How does this happen?

I hope, as I reacclimate to life in the U.S.A., I can hold onto some of the things I learned during my travels. I'd like my adventure to be something that impacts who I am and how I experience life.

For one, I'd like to continue living with the same simplicity as in South America. OK, so maybe I won't wear the same shirt EVERY day — but, I'd like to keep in mind that for nine months, I lived out of a backpack and was absolutely fine. Too much stuff clutters me up and weighs me down, even here, where I'm not carrying it all on my back.

I'd like to maintain the same resourcefulness and flexibility I developed on the road and remain as open with other people as when I was traveling.

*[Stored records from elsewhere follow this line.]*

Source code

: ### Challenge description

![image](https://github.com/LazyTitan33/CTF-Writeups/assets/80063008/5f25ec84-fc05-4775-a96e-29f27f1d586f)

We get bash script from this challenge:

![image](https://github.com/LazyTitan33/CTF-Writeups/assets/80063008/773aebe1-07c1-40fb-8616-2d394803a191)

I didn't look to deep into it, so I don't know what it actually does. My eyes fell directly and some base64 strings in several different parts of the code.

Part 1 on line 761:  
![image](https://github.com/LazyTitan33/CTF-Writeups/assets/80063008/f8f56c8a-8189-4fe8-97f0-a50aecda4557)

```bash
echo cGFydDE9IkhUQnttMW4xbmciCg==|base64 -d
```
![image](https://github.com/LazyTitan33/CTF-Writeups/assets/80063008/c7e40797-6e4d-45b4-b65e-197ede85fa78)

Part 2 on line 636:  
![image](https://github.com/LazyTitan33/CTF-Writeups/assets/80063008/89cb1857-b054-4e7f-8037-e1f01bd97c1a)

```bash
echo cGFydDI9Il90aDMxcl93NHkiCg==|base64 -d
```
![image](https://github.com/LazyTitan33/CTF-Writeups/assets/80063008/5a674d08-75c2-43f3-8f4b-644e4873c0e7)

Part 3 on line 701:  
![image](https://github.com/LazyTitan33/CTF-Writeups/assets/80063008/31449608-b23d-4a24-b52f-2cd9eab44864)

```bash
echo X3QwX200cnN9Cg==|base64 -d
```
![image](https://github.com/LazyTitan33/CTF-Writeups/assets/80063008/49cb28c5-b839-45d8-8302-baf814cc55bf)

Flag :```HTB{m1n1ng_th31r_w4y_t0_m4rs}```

In addition, I hope exposure to different cultures and ways of life can inform my own — can make me more aware of the varying backgrounds and situations of people in the United States and more grateful for the opportunities I have in my life. So many people we saw in rural South America follow their parents into farming or herding and never leave their villages because they don't have the chance. While their's is just as valid a way of life, I'm grateful for the choices I can make about what to study, where to work and how to live — and the opportunity I have to travel and see other parts of the world.

Finally, I'd like to maintain the friendships I built in South America, especially in Patagonia, where I lived the longest. Each of my friends there — and from the road — enriched my experience tremendously, and I hope we can stay in touch for a long time to come.